Walton, who graduated from PLU in 2004 with a B.A. in Education, says the nomination means the world to her. “I think one of the things I’ve ever wanted in life was to publish a novel that has one of those delicious medallions on the cover,” she explains. “It’s the dream!”

“Being nominated for the Morris Award is a bit like being nominated for an Oscar in our world—it’s absolutely huge!” says PLU Assistant Professor and Reference Librarian Lizz Zitron.

The Strange and Beautiful Sorrows of Ava Lavender was named one of 2014’s best books by Publishers Weekly and Hudson Booksellers and also has been nominated for a Goodreads Choice Award and for YALSA’S Best of Fiction for Young Adults award.

The fantasy novel tells the story of 16-year-old Ava Lavender, who inherits a rich family history and a legacy of heartbreak. A young man becomes convinced that Ava is an angel when he discovers that she was born with a pair of wings, and managing his obsession becomes a tricky endeavor.

Walton says that writing her novel was something that she was meant to do and certainly not an undertaking that was glamorously motivated. “I wrote Ava Lavender not with dreams of success, not even with the idea that anyone else would ever read it, let alone enjoy it,” she says.

“I wrote it simply because I couldn’t not write it,” Walton continues. “These characters of mine weren’t going to let their story be untold, and they didn’t seem to care whether I had time for much else.”

Walton describes herself as a collector of characters. “I’ll come across a name or a place or an occupation that catches my eye and I’ll write it down, or I’ll think, ‘Oh! That will fit with this character or inside this story,’” she says. “Recently I heard about a 58-year-old Parisian who works as the city’s only umbrella repairman. I love that.”

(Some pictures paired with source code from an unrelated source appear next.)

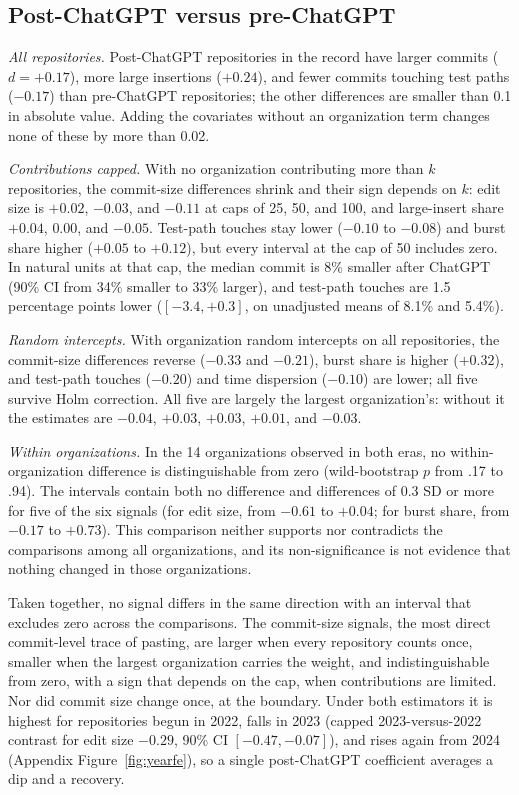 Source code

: \documentclass[acmsmall,screen,review,anonymous]{acmart}
\begin{document}
\subsection{Post-ChatGPT versus pre-ChatGPT}
\label{sec:results-era}

\textit{All repositories.} Post-ChatGPT repositories in the record have larger commits ($d = +0.17$), more large insertions ($+0.24$), and fewer commits touching test paths ($-0.17$) than pre-ChatGPT repositories; the other differences are smaller than 0.1 in absolute value. Adding the covariates without an organization term changes none of these by more than 0.02.

\textit{Contributions capped.} With no organization contributing more than $k$ repositories, the commit-size differences shrink and their sign depends on $k$: edit size is $+0.02$, $-0.03$, and $-0.11$ at caps of 25, 50, and 100, and large-insert share $+0.04$, $0.00$, and $-0.05$. Test-path touches stay lower ($-0.10$ to $-0.08$) and burst share higher ($+0.05$ to $+0.12$), but every interval at the cap of 50 includes zero. In natural units at that cap, the median commit is 8\% smaller after ChatGPT (90\% CI from 34\% smaller to 33\% larger), and test-path touches are 1.5 percentage points lower ($[-3.4, +0.3]$, on unadjusted means of 8.1\% and 5.4\%).

\textit{Random intercepts.} With organization random intercepts on all repositories, the commit-size differences reverse ($-0.33$ and $-0.21$), burst share is higher ($+0.32$), and test-path touches ($-0.20$) and time dispersion ($-0.10$) are lower; all five survive Holm correction. All five are largely the largest organization's: without it the estimates are $-0.04$, $+0.03$, $+0.03$, $+0.01$, and $-0.03$.

\textit{Within organizations.} In the 14 organizations observed in both eras, no within-organization difference is distinguishable from zero (wild-bootstrap $p$ from .17 to .94). The intervals contain both no difference and differences of 0.3 SD or more for five of the six signals (for edit size, from $-0.61$ to $+0.04$; for burst share, from $-0.17$ to $+0.73$). This comparison neither supports nor contradicts the comparisons among all organizations, and its non-significance is not evidence that nothing changed in those organizations.

Taken together, no signal differs in the same direction with an interval that excludes zero across the comparisons. The commit-size signals, the most direct commit-level trace of pasting, are larger when every repository counts once, smaller when the largest organization carries the weight, and indistinguishable from zero, with a sign that depends on the cap, when contributions are limited. Nor did commit size change once, at the boundary. Under both estimators it is highest for repositories begun in 2022, falls in 2023 (capped 2023-versus-2022 contrast for edit size $-0.29$, 90\% CI $[-0.47, -0.07]$), and rises again from 2024 (Appendix Figure~\ref{fig:yearfe}), so a single post-ChatGPT coefficient averages a dip and a recovery.
\end{document}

Walton also says she can’t help but incorporate people she loves into the characters in her stories. She explains that this is the case with many of the characters in The Strange and Beautiful Sorrows of Ava Lavender: “Henry was based on an autistic boy I taught who had a preoccupation with and remarkable aptitude for mapmaking, Trouver was a neighbor’s dog I walked to earn money while in grad school, Cardigan was a combination of my two best friends when growing up and Ava was based on a photograph of my younger sister. “

“Leslye’s writing is lush and gorgeous; she blends reality with a bit of magic to create literature that is both cerebral and earthy,” say Zitron. “Her characters are complex and challenge readers to think about them beyond ‘I liked or didn’t like them.’”

While Walton’s vocational focus at PLU was preparing to become a teacher, she recalls that she also discovered her confidence and passion for fiction writing as an undergraduate. “I wasn’t counting on was how much PLU would help foster my future in writing as well as teaching,” she says. “It wasn’t until I found success and received encouragement from my professors in the several writing courses I took while at PLU that I started thinking of writing as something more than an enjoyable hobby.”

After graduating from PLU, Walton headed straight to graduate school at Portland State University where she would earn an MFA in Creative Writing. “I wrote The Strange and Beautiful Sorrows of Ava Lavender in grad school,” she says. “So, in a way, my writing career started at PLU.”

Walton lives in Seattle. When she’s not writing, she teaches middle-school students how to read and write and, most importantly, she says, “how to be kind to each other, even on days when they really don’t feel like it.” She is also currently working on her next novel.